Comparé aux années précédentes, le premier trimestre de 2017 n'a pas été très bon sur le plan des faillites. Les chiffres pour cette période arrivent en septième position dans le classement des dix dernières années.

Fait notable : nous faisons moins bien que l'année dernière, mais aussi par rapport à 2015. Tel est le résultat de l'analyse réalisée par la société de gestion de crédit Intrum SA et Roularta Business Information. Les factures impayées restent un indicateur d'une faillite imminente.

  • Le premier trimestre de 2017 a enregistré 10 % de faillites en plus qu'en 2016.
  • Les petites entreprises ont plus de mal à survivre en 2017.
  • Les grandes entreprises profitent par contre de la croissance internationale.
  • L'économie belge reste volatile et vulnérable, mais il y a de grandes différences régionales.
  • Le secteur de la construction et l'horeca sont durement touchés.


UN DÉBUT 2017 DÉCEVANT APRÈS UNE ANNÉE 2016 EXCEPTIONNELLE EN CE QUI CONCERNE LE NOMBRE DE FAILLITES

2016 fut une excellente année, la meilleure depuis 2009, l'année qui a suivi la grande crise bancaire. Le nombre de faillites en 2017 s'élève déjà à 2 615 contre 2 374 au cours de la même période l'année dernière. Nous observons ainsi une hausse de 241 jugements prononcés (+10 %), dont pas moins de 124 à Bruxelles.

Au début de l'année, divers experts ont dressé une image positive de notre économie dans les médias, concluant que 2017 pourrait bien être la meilleure année depuis 2008. La situation s'est en effet nettement améliorée en 2016 et nous avons pu compter sur une reprise vigoureuse de notre économie. L'Europe a également noté un recul de notre déficit budgétaire, bref que des bonnes nouvelles. Cette spirale positive devait profiter à nos entreprises qui poursuivent leurs efforts en vue de créer des emplois et de mettre les gens au travail.

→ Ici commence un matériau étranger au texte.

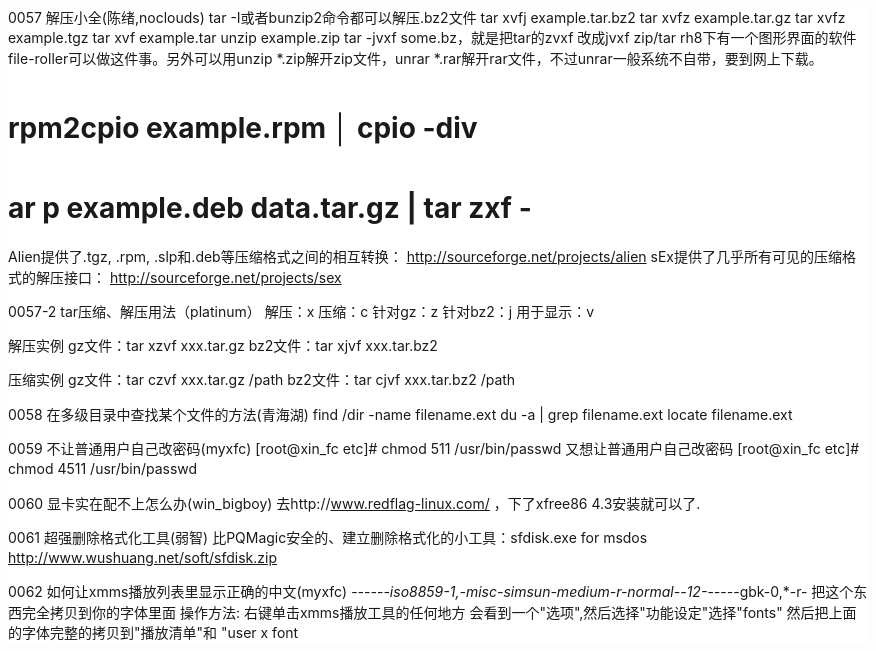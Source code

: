 0057 解压小全(陈绪,noclouds)
tar -I或者bunzip2命令都可以解压.bz2文件
tar xvfj example.tar.bz2
tar xvfz example.tar.gz
tar xvfz example.tgz
tar xvf example.tar
unzip example.zip
tar -jvxf some.bz，就是把tar的zvxf 改成jvxf
zip/tar rh8下有一个图形界面的软件file-roller可以做这件事。另外可以用unzip *.zip解开zip文件，unrar *.rar解开rar文件，不过unrar一般系统不自带，要到网上下载。
# rpm2cpio example.rpm │ cpio -div
# ar p example.deb data.tar.gz | tar zxf -
Alien提供了.tgz, .rpm, .slp和.deb等压缩格式之间的相互转换：
http://sourceforge.net/projects/alien
sEx提供了几乎所有可见的压缩格式的解压接口：
http://sourceforge.net/projects/sex

0057-2 tar压缩、解压用法（platinum）
解压：x
压缩：c
针对gz：z
针对bz2：j
用于显示：v

解压实例
gz文件：tar xzvf xxx.tar.gz
bz2文件：tar xjvf xxx.tar.bz2

压缩实例
gz文件：tar czvf xxx.tar.gz /path
bz2文件：tar cjvf xxx.tar.bz2 /path

0058 在多级目录中查找某个文件的方法(青海湖)
find /dir -name filename.ext 
du -a | grep filename.ext 
locate filename.ext

0059 不让普通用户自己改密码(myxfc)
[root@xin_fc etc]# chmod 511 /usr/bin/passwd 
又想让普通用户自己改密码
[root@xin_fc etc]# chmod 4511 /usr/bin/passwd 

0060 显卡实在配不上怎么办(win_bigboy)
去http://www.redflag-linux.com/ ，下了xfree86 4.3安装就可以了.

0061 超强删除格式化工具(弱智)
比PQMagic安全的、建立删除格式化的小工具：sfdisk.exe for msdos
http://www.wushuang.net/soft/sfdisk.zip

0062 如何让xmms播放列表里显示正确的中文(myxfc)
-*-*-*-*-*-iso8859-1,-misc-simsun-medium-r-normal--12-*-*-*-*-*-gbk-0,*-r-
把这个东西完全拷贝到你的字体里面
操作方法:
右键单击xmms播放工具的任何地方
会看到一个"选项",然后选择"功能设定"选择"fonts"
然后把上面的字体完整的拷贝到"播放清单"和 "user x font
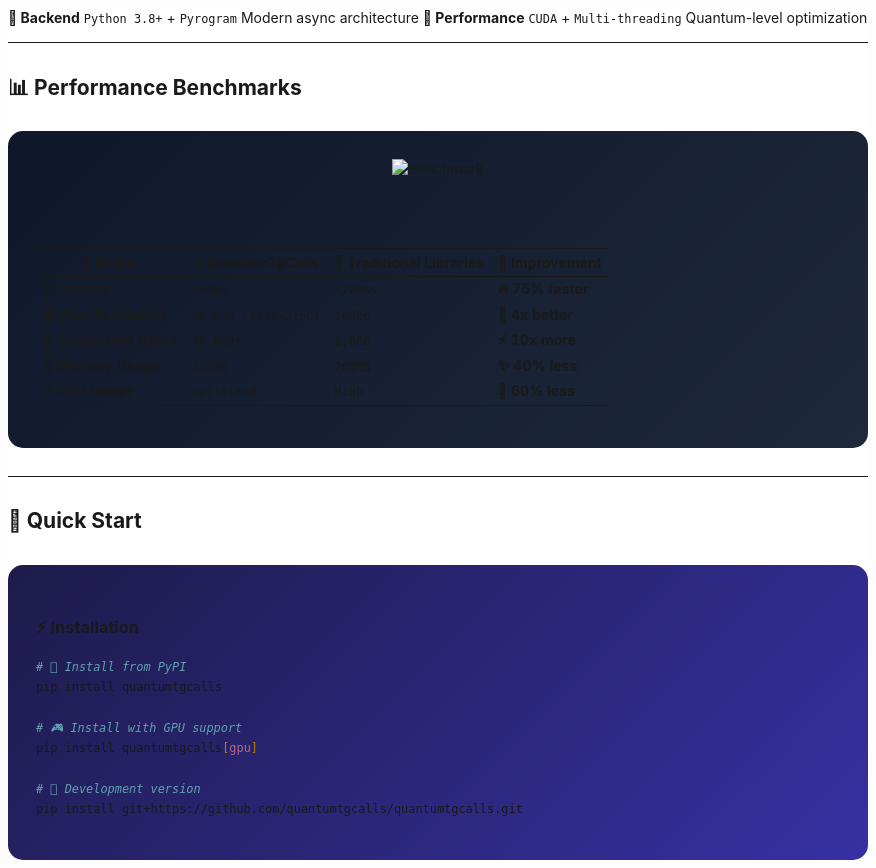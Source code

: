 <td><strong>🔧 Backend</strong></td>
<td><code>Python 3.8+</code> + <code>Pyrogram</code></td>
<td>Modern async architecture</td>
</tr>
<tr style="background: rgba(239, 68, 68, 0.1);">
<td><strong>🚀 Performance</strong></td>
<td><code>CUDA</code> + <code>Multi-threading</code></td>
<td>Quantum-level optimization</td>
</tr>
</table>

</div>

---

## 📊 **Performance Benchmarks**

<div align="center" style="background: linear-gradient(135deg, #0f172a 0%, #1e293b 100%); padding: 2rem; border-radius: 15px; margin: 2rem 0;">

<img src="https://img.shields.io/badge/🏆_BENCHMARK_RESULTS-QUANTUM_SUPERIORITY-gold?style=for-the-badge&labelColor=000000" alt="Benchmark">

<br><br>

| **🎯 Metric** | **⚡ QuantumTgCalls** | **🐌 Traditional Libraries** | **🚀 Improvement** |
|---------------|----------------------|------------------------------|-------------------|
| **🚀 Latency** | `<50ms` | `~200ms` | **🔥 75% faster** |
| **📹 Max Resolution** | `4K HDR (3840x2160)` | `1080p` | **💎 4x better** |
| **👥 Concurrent Users** | `10,000+` | `1,000` | **⚡ 10x more** |
| **💾 Memory Usage** | `120MB` | `200MB` | **✨ 40% less** |
| **⚡ CPU Usage** | `Optimized` | `High` | **🎯 60% less** |

</div>

---

## 🚀 **Quick Start**

<div style="background: linear-gradient(135deg, #1e1b4b 0%, #3730a3 100%); padding: 2rem; border-radius: 15px; margin: 2rem 0;">

### **⚡ Installation**

```bash
# 🚀 Install from PyPI
pip install quantumtgcalls

# 🎮 Install with GPU support
pip install quantumtgcalls[gpu]

# 🔬 Development version
pip install git+https://github.com/quantumtgcalls/quantumtgcalls.git
```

2017 débutait donc plein d'espoir, restait à voir si un grand incident social ou des attentats ne viendraient pas influencer cette croissance fragile. Ces craintes se sont avérées justifiées, le nombre de faillites au premier trimestre faisant repasser tous les indicateurs à l'orange. Une tendance à surveiller, qui montre également à quel point notre économie est vulnérable. Tout le monde s'accorde néanmoins à dire que l'économie belge retrouve peu à peu des couleurs, même si cela semble concerner davantage les entreprises plus grandes, plus solides et dotées d'un capital important, qui profitent de la croissance retrouvée au niveau international.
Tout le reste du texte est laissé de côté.